How could he explain to his beloved wife some of the horrific tragedies he had witnessed over the years when children disobeyed or didn't respond immediately to orders? How could he tell her about the tot who was trampled by a stage coach in St. Louis as his sister watched? Or the three wandering boys who drowned falling through a half frozen pond the winter Hoss was three years old? Or the entire family who was slaughtered when bandits got annoyed with the whimpering of one of the children? Children had to obey.
Marie tucked the covers around their two boys. She kissed each of them tenderly and headed down the hall after her husband.
Marie sighed. "You are a very stubborn man, Benjamin Cartwright, and our Little Joe is very much like you. Beautiful and stubborn."
"I? I am stubborn?" Ben said, pointing to his chest. The qualities that made him fall in love with Marie so quickly and made his blood boil for her were also the same traits that made her so hard to live with. He angrily removed his brocade vest and started to undress for bed. “And only women are beautiful. Men are handsome."

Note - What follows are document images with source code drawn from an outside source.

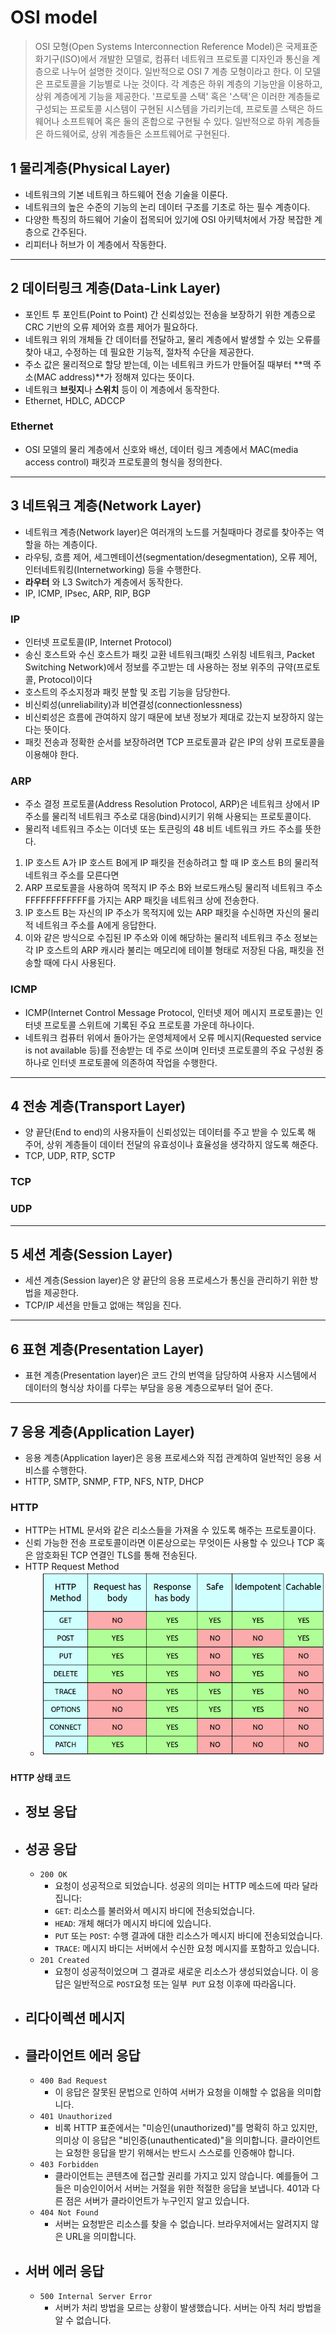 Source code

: # OSI model

> OSI 모형(Open Systems Interconnection Reference Model)은 국제표준화기구(ISO)에서 개발한 모델로, 컴퓨터 네트워크 프로토콜 디자인과 통신을 계층으로 나누어 설명한 것이다. 일반적으로 OSI 7 계층 모형이라고 한다. 이 모델은 프로토콜을 기능별로 나눈 것이다. 각 계층은 하위 계층의 기능만을 이용하고, 상위 계층에게 기능을 제공한다. '프로토콜 스택' 혹은 '스택'은 이러한 계층들로 구성되는 프로토콜 시스템이 구현된 시스템을 가리키는데, 프로토콜 스택은 하드웨어나 소프트웨어 혹은 둘의 혼합으로 구현될 수 있다. 일반적으로 하위 계층들은 하드웨어로, 상위 계층들은 소프트웨어로 구현된다.



## 1 물리계층(Physical Layer)



* 네트워크의 기본 네트워크 하드웨어 전송 기술을 이룬다. 
* 네트워크의 높은 수준의 기능의 논리 데이터 구조를 기초로 하는 필수 계층이다.
*  다양한 특징의 하드웨어 기술이 접목되어 있기에 OSI 아키텍처에서 가장 복잡한 계층으로 간주된다.
*  리피터나 허브가 이 계층에서 작동한다.



___



## 2 데이터링크 계층(Data-Link Layer)

* 포인트 투 포인트(Point to Point) 간 신뢰성있는 전송을 보장하기 위한 계층으로 CRC 기반의 오류 제어와 흐름 제어가 필요하다. 
* 네트워크 위의 개체들 간 데이터를 전달하고, 물리 계층에서 발생할 수 있는 오류를 찾아 내고, 수정하는 데 필요한 기능적, 절차적 수단을 제공한다.
* 주소 값은 물리적으로 할당 받는데, 이는 네트워크 카드가 만들어질 때부터 **맥 주소(MAC address)**가 정해져 있다는 뜻이다.
* 네트워크 **브릿지**나 **스위치** 등이 이 계층에서 동작한다.
* Ethernet, HDLC, ADCCP



### Ethernet

* OSI 모델의 물리 계층에서 신호와 배선, 데이터 링크 계층에서 MAC(media access control) 패킷과 프로토콜의 형식을 정의한다. 

___





## 3 네트워크 계층(Network Layer)



* 네트워크 계층(Network layer)은 여러개의 노드를 거칠때마다 경로를 찾아주는 역할을 하는 계층이다.
* 라우팅, 흐름 제어, 세그멘테이션(segmentation/desegmentation), 오류 제어, 인터네트워킹(Internetworking) 등을 수행한다. 
* **라우터** 와 L3 Switch가 계층에서 동작한다.
* IP, ICMP, IPsec, ARP, RIP, BGP

### IP   

* 인터넷 프로토콜(IP, Internet Protocol)
* 송신 호스트와 수신 호스트가 패킷 교환 네트워크(패킷 스위칭 네트워크, Packet Switching Network)에서 정보를 주고받는 데 사용하는 정보 위주의 규약(프로토콜, Protocol)이다 
* 호스트의 주소지정과 패킷 분할 및 조립 기능을 담당한다.
* 비신뢰성(unreliability)과 비연결성(connectionlessness)
* 비신뢰성은 흐름에 관여하지 않기 때문에 보낸 정보가 제대로 갔는지 보장하지 않는다는 뜻이다.
* 패킷 전송과 정확한 순서를 보장하려면 TCP 프로토콜과 같은 IP의 상위 프로토콜을 이용해야 한다.

### ARP

* 주소 결정 프로토콜(Address Resolution Protocol, ARP)은 네트워크 상에서 IP 주소를 물리적 네트워크 주소로 대응(bind)시키기 위해 사용되는 프로토콜이다.
* 물리적 네트워크 주소는 이더넷 또는 토큰링의 48 비트 네트워크 카드 주소를 뜻한다.

1. IP 호스트 A가 IP 호스트 B에게 IP 패킷을 전송하려고 할 때 IP 호스트 B의 물리적 네트워크 주소를 모른다면
2. ARP 프로토콜을 사용하여 목적지 IP 주소 B와 브로드캐스팅 물리적 네트워크 주소 FFFFFFFFFFFF를 가지는 ARP 패킷을 네트워크 상에 전송한다.
3. IP 호스트 B는 자신의 IP 주소가 목적지에 있는 ARP 패킷을 수신하면 자신의 물리적 네트워크 주소를 A에게 응답한다.
4. 이와 같은 방식으로 수집된 IP 주소와 이에 해당하는 물리적 네트워크 주소 정보는 각 IP 호스트의 ARP 캐시라 불리는 메모리에 테이블 형태로 저장된 다음, 패킷을 전송할 때에 다시 사용된다. 

### ICMP

* ICMP(Internet Control Message Protocol, 인터넷 제어 메시지 프로토콜)는 인터넷 프로토콜 스위트에 기록된 주요 프로토콜 가운데 하나이다. 
* 네트워크 컴퓨터 위에서 돌아가는 운영체제에서 오류 메시지(Requested service is not available 등)를 전송받는 데 주로 쓰이며 인터넷 프로토콜의 주요 구성원 중 하나로 인터넷 프로토콜에 의존하여 작업을 수행한다.

___



## 4 전송 계층(Transport Layer)

* 양 끝단(End to end)의 사용자들이 신뢰성있는 데이터를 주고 받을 수 있도록 해 주어, 상위 계층들이 데이터 전달의 유효성이나 효율성을 생각하지 않도록 해준다. 
* TCP, UDP, RTP, SCTP

### TCP

### UDP



___



## 5 세션 계층(Session Layer)



* 세션 계층(Session layer)은 양 끝단의 응용 프로세스가 통신을 관리하기 위한 방법을 제공한다.
* TCP/IP 세션을 만들고 없애는 책임을 진다.

___



## 6 표현 계층(Presentation Layer)

* 표현 계층(Presentation layer)은 코드 간의 번역을 담당하여 사용자 시스템에서 데이터의 형식상 차이를 다루는 부담을 응용 계층으로부터 덜어 준다.



___



## 7 응용 계층(Application Layer)

* 응용 계층(Application layer)은 응용 프로세스와 직접 관계하여 일반적인 응용 서비스를 수행한다.
* HTTP, SMTP, SNMP, FTP, NFS, NTP, DHCP

### HTTP

* HTTP는 HTML 문서와 같은 리소스들을 가져올 수 있도록 해주는 프로토콜이다.
* 신뢰 가능한 전송 프로토콜이라면 이론상으로는 무엇이든 사용할 수 있으나 TCP 혹은 암호화된 TCP 연결인 TLS를 통해 전송된다.
* HTTP Request Method
  * ![HTTP request methods](136h7s2robdd4v9ev6xe.png)



#### HTTP 상태 코드

* ## 정보 응답

* ## 성공 응답

  * `200 OK`
    * 요청이 성공적으로 되었습니다. 성공의 의미는 HTTP 메소드에 따라 달라집니다:
    * `GET`: 리소스를 불러와서 메시지 바디에 전송되었습니다.
    * `HEAD`: 개체 해더가 메시지 바디에 있습니다.
    * `PUT` 또는 `POST`: 수행 결과에 대한 리소스가 메시지 바디에 전송되었습니다.
    * `TRACE`: 메시지 바디는 서버에서 수신한 요청 메시지를 포함하고 있습니다.
  * `201 Created`
    * 요청이 성공적이었으며 그 결과로 새로운 리소스가 생성되었습니다. 이 응답은 일반적으로 `POST`요청 또는 일부` PUT` 요청 이후에 따라옵니다.

* ## 리다이렉션 메시지

* ## 클라이언트 에러 응답

  * `400 Bad Request`
    * 이 응답은 잘못된 문법으로 인하여 서버가 요청을 이해할 수 없음을 의미합니다.
  * `401 Unauthorized`
    * 비록 HTTP 표준에서는 "미승인(unauthorized)"를 명확히 하고 있지만, 의미상 이 응답은 "비인증(unauthenticated)"을 의미합니다. 클라이언트는 요청한 응답을 받기 위해서는 반드시 스스로를 인증해야 합니다.
  * `403 Forbidden`
    * 클라이언트는 콘텐츠에 접근할 권리를 가지고 있지 않습니다. 예를들어 그들은 미승인이어서 서버는 거절을 위한 적절한 응답을 보냅니다. 401과 다른 점은 서버가 클라이언트가 누구인지 알고 있습니다.
  * `404 Not Found`
    * 서버는 요청받은 리소스를 찾을 수 없습니다. 브라우저에서는 알려지지 않은 URL을 의미합니다. 

* ## 서버 에러 응답

  * `500 Internal Server Error` 
    * 서버가 처리 방법을 모르는 상황이 발생했습니다. 서버는 아직 처리 방법을 알 수 없습니다.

"You are beautiful and so are your sons," Marie teased. Her husband didn't find her remark at all amusing.
Sitting at her dressing table, Marie started to pull the hair pins from her honey-colored hair. She watched Ben’s reflection in the mirror as she brushed her hair. "You are a very stubborn man. What kind of sensible man argues with a three-year-old child? A stubborn man and a stubborn child. Êtes-vous un homme idiot? Ou un homme têtu? Are you a stubborn man? Or are you a fool? A fool would argue with a child," she laughed. Her green eyes twinkled in the candle light as she watched her husband's angry reflection in her dressing table mirror.
Her husband was not at all amused. "The boy must learn to obey me. I am his father. You are making Little Joe into a...a..." He was at a loss for polite words.
Ben adored his beautiful wife but knew she was totally and completely wrong in this matter. He had raised his two other sons on his own with a firm hand. Joseph would be raised the very same way. "If Joseph is going to survive here in this wild rough place, he must be obedient and a tough, strong man not a ... a....
"Sissy? A mama's baby?" Marie laughed again repeating the phrases her oldest son had used. Adam advised her that Little Joe looked like a sissy with his beautiful long curls and darling emerald velvet suit. Marie agreed to the haircut and saved one of the curls, wrapped it in tissue in her jewel box. She gave in to the simple, sturdy clothes Benjamin wanted for Little Joe. She dressed the boy so that he was attired just like the other small boys on the nearby ranches and saved the velvet suit for church. Soon enough, Little Joe would out grow that dear outfit. Marie would pack it away in the attic along with his Christening gown and his tiny crocheted booties.
"Joseph is a rancher's son, not the son of a merchant or a plantation owner back east,” Ben growled, shaking his head. His dark eyes burned with anger. He was at a loss to explain to Marie how harsh and cruel life on the frontier could be, that for his own protection, Joseph had to become strong and tough. He had to follow orders immediately and without question. A disobedient child could be lost in a blizzard, or trampled under the hooves of a cattle stampede or be burned on the hearth in just an instant.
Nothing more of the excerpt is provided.